- Problem details: Transcribe word for word the lines spanning the line with "- vulnerability | ,vʌlnərə'biləti | điểm yếu." through the end of the records.

- Extracted data entries:

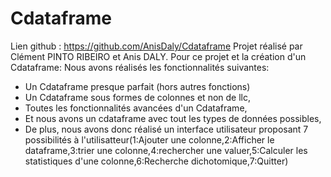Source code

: # Cdataframe
Lien github : https://github.com/AnisDaly/Cdataframe
Projet réalisé par Clément PINTO RIBEIRO et Anis DALY.
Pour ce projet et la création d'un Cdataframe:
Nous avons réalisés les fonctionnalités suivantes:
- Un Cdataframe presque parfait (hors autres fonctions)
- Un Cdataframe sous formes de colonnes et non de llc,
- Toutes les fonctionnalités avancées d'un Cdataframe,
- Et nous avons un cdataframe avec tout les types de données possibles,
- De plus, nous avons donc réalisé un interface utilisateur proposant 7 possibilités à l'utilisatteur(1:Ajouter une colonne,2:Afficher le dataframe,3:trier une colonne,4:rechercher une valuer,5:Calculer les statistiques d'une colonne,6:Recherche dichotomique,7:Quitter)
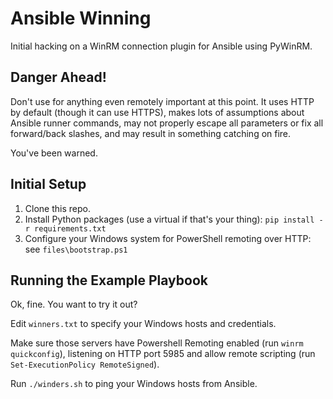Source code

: Ansible Winning
===============

Initial hacking on a WinRM connection plugin for Ansible using PyWinRM.

Danger Ahead!
-------------

Don't use for anything even remotely important at this point.  It uses HTTP by
default (though it can use HTTPS), makes lots of assumptions about Ansible
runner commands, may not properly escape all parameters or fix all
forward/back slashes, and may result in something catching on fire.

You've been warned.

Initial Setup
-------------

1. Clone this repo.
1. Install Python packages (use a virtual if that's your thing): `pip install -r requirements.txt`
1. Configure your Windows system for PowerShell remoting over HTTP: see `files\bootstrap.ps1`

Running the Example Playbook
----------------------------

Ok, fine. You want to try it out?

Edit `winners.txt` to specify your Windows hosts and credentials.

Make sure those servers have Powershell Remoting enabled (run `winrm quickconfig`),
listening on HTTP port 5985 and allow remote scripting (run `Set-ExecutionPolicy RemoteSigned`).

Run `./winders.sh` to ping your Windows hosts from Ansible.
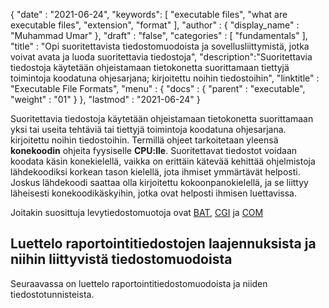 {
  "date" : "2021-06-24",
  "keywords": [ "executable files", "what are executable files", "extension", "format" ],
  "author" : {
    "display_name" : "Muhammad Umar"
},
  "draft" : "false",
  "categories" : [ "fundamentals" ],
  "title" : "Opi suoritettavista tiedostomuodoista ja sovellusliittymistä, jotka voivat avata ja luoda suoritettavia tiedostoja",
  "description":"Suoritettavia tiedostoja käytetään ohjeistamaan tietokonetta suorittamaan tiettyjä toimintoja koodatuna ohjesarjana; kirjoitettu noihin tiedostoihin",
  "linktitle" : "Executable File Formats",
  "menu" : {
    "docs" : {
      "parent" : "executable",
"weight" : "01"
}
},
  "lastmod" : "2021-06-24"
}


Suoritettavia tiedostoja käytetään ohjeistamaan tietokonetta suorittamaan yksi tai useita tehtäviä tai tiettyjä toimintoja koodatuna ohjesarjana. kirjoitettu noihin tiedostoihin. Termillä ohjeet tarkoitetaan yleensä **konekoodin** ohjeita fyysiselle **CPU:lle**. Suoritettavat tiedostot voidaan koodata käsin konekielellä, vaikka on erittäin kätevää kehittää ohjelmistoja lähdekoodiksi korkean tason kielellä, jota ihmiset ymmärtävät helposti. Joskus lähdekoodi saattaa olla kirjoitettu kokoonpanokielellä, ja se liittyy läheisesti konekoodikäskyihin, jotka ovat helposti ihmisen luettavissa.

Joitakin suosittuja levytiedostomuotoja ovat [BAT](/executable/bat/), [CGI](/executable/cgi) ja [COM](/executable/com/)


## Luettelo raportointitiedostojen laajennuksista ja niihin liittyvistä tiedostomuodoista

Seuraavassa on luettelo raportointitiedostomuodoista ja niiden tiedostotunnisteista.

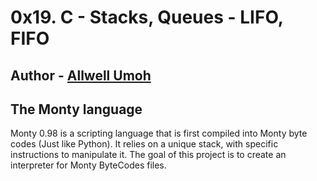 # 0x19. C - Stacks, Queues - LIFO, FIFO

## Author - [Allwell Umoh](https://github.com/AllwellUmoh)

## The Monty language

Monty 0.98 is a scripting language that is first compiled into Monty byte codes (Just like Python). It relies on a unique stack, with specific instructions to manipulate it. The goal of this project is to create an interpreter for Monty ByteCodes files.
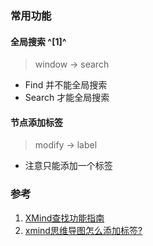 ﻿### 常用功能

#### 全局搜索 ^[1]^
> window -> search

- Find 并不能全局搜索
- Search 才能全局搜索

#### 节点添加标签
> modify -> label

- 注意只能添加一个标签



### 参考
1. [XMind查找功能指南](https://jingyan.baidu.com/article/c85b7a64b55e8f003aac9561.html)
2. [xmind思维导图怎么添加标签?](https://www.jb51.net/softjc/589965.html)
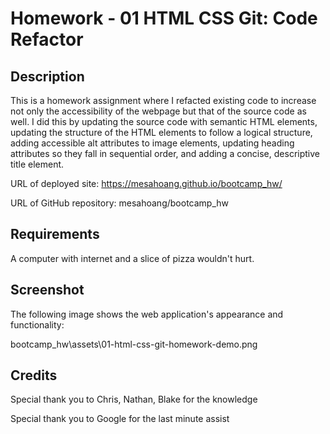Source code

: # Homework - 01 HTML CSS Git: Code Refactor 

## Description
This is a homework assignment where I refacted existing code to increase not only the accessibility of the webpage but that of the source code as well. I did this by updating the source code with semantic HTML elements, updating the structure of the HTML elements to follow a logical structure, adding accessible alt attributes to image elements, updating heading attributes so they fall in sequential order, and adding a concise, descriptive title element.

URL of deployed site: https://mesahoang.github.io/bootcamp_hw/

URL of GitHub repository: mesahoang/bootcamp_hw

## Requirements
A computer with internet and a slice of pizza wouldn't hurt.

## Screenshot
The following image shows the web application's appearance and functionality:

bootcamp_hw\assets\01-html-css-git-homework-demo.png

## Credits
Special thank you to Chris, Nathan, Blake for the knowledge

Special thank you to Google for the last minute assist


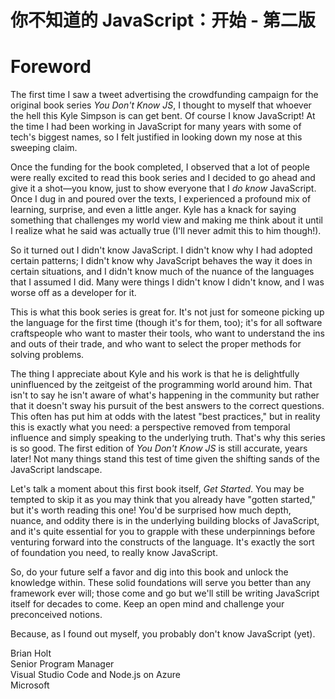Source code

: # 你不知道的 JavaScript：开始 - 第二版
# Foreword

The first time I saw a tweet advertising the crowdfunding campaign for the original book series *You Don't Know JS*, I thought to myself that whoever the hell this Kyle Simpson is can get bent. Of course I know JavaScript! At the time I had been working in JavaScript for many years with some of tech's biggest names, so I felt justified in looking down my nose at this sweeping claim.

Once the funding for the book completed, I observed that a lot of people were really excited to read this book series and I decided to go ahead and give it a shot—you know, just to show everyone that I *do know* JavaScript. Once I dug in and poured over the texts, I experienced a profound mix of learning, surprise, and even a little anger. Kyle has a knack for saying something that challenges my world view and making me think about it until I realize what he said was actually true (I'll never admit this to him though!).

So it turned out I didn't know JavaScript. I didn't know why I had adopted certain patterns; I didn't know why JavaScript behaves the way it does in certain situations, and I didn't know much of the nuance of the languages that I assumed I did. Many were things I didn't know I didn't know, and I was worse off as a developer for it.

This is what this book series is great for. It's not just for someone picking up the language for the first time (though it's for them, too); it's for all software craftspeople who want to master their tools, who want to understand the ins and outs of their trade, and who want to select the proper methods for solving problems.

The thing I appreciate about Kyle and his work is that he is delightfully uninfluenced by the zeitgeist of the programming world around him. That isn't to say he isn't aware of what's happening in the community but rather that it doesn't sway his pursuit of the best answers to the correct questions. This often has put him at odds with the latest "best practices," but in reality this is exactly what you need: a perspective removed from temporal influence and simply speaking to the underlying truth. That's why this series is so good. The first edition of *You Don't Know JS* is still accurate, years later! Not many things stand this test of time given the shifting sands of the JavaScript landscape.

Let's talk a moment about this first book itself, *Get Started*. You may be tempted to skip it as you may think that you already have "gotten started," but it's worth reading this one! You'd be surprised how much depth, nuance, and oddity there is in the underlying building blocks of JavaScript, and it's quite essential for you to grapple with these underpinnings before venturing forward into the constructs of the language. It's exactly the sort of foundation you need, to really know JavaScript.

So, do your future self a favor and dig into this book and unlock the knowledge within. These solid foundations will serve you better than any framework ever will; those come and go but we'll still be writing JavaScript itself for decades to come. Keep an open mind and challenge your preconceived notions.

Because, as I found out myself, you probably don't know JavaScript (yet).

Brian Holt<br>
Senior Program Manager<br>
Visual Studio Code and Node.js on Azure<br>
Microsoft
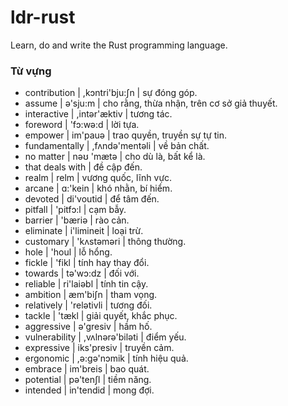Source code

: # ldr-rust

Learn, do and write the Rust programming language.

### Từ vựng

- contribution | ,kɔntri'bju:∫n | sự đóng góp.
- assume | ə'sju:m | cho rằng, thừa nhận, trên cơ sở giả thuyết.
- interactive | ,intər'æktiv | tương tác.
- foreword | 'fɔ:wə:d | lời tựa.
- empower | im'pauə | trao quyền, truyền sự tự tin.
- fundamentally | ,fʌndə'mentəli | về bản chất.
- no matter | nəʊ 'mætə | cho dù là, bất kể là.
- that deals with | đề cập đến.
- realm | relm | vương quốc, lĩnh vực.
- arcane | ɑ:'kein | khó nhằn, bí hiểm.
- devoted | di'voutid | để tâm đến.
- pitfall | 'pitfɔ:l | cạm bẫy.
- barrier | 'bæriə | rào cản.
- eliminate | i'limineit | loại trừ.
- customary | 'kʌstəməri | thông thường.
- hole | 'houl | lỗ hổng.
- fickle | 'fikl | tính hay thay đổi.
- towards | tə'wɔ:dz | đối với.
- reliable | ri'laiəbl | tính tin cậy.
- ambition | æm'bi∫n | tham vọng.
- relatively | 'relətivli | tương đối.
- tackle | 'tækl | giải quyết, khắc phục.
- aggressive | ə'gresiv | hầm hố.
- vulnerability | ,vʌlnərə'biləti | điểm yếu.
- expressive | iks'presiv | truyền cảm.
- ergonomic | ,ə:gə'nɔmik | tính hiệu quả.
- embrace | im'breis | bao quát.
- potential | pə'ten∫l | tiềm năng.
- intended | in'tendid | mong đợi.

- The answer:
- vulnerability | ,vʌlnərə'biləti | điểm yếu.
- expressive | iks'presiv | truyền cảm.
- ergonomic | ,ə:gə'nɔmik | tính hiệu quả.
- embrace | im'breis | bao quát.
- potential | pə'ten∫l | tiềm năng.
- intended | in'tendid | mong đợi.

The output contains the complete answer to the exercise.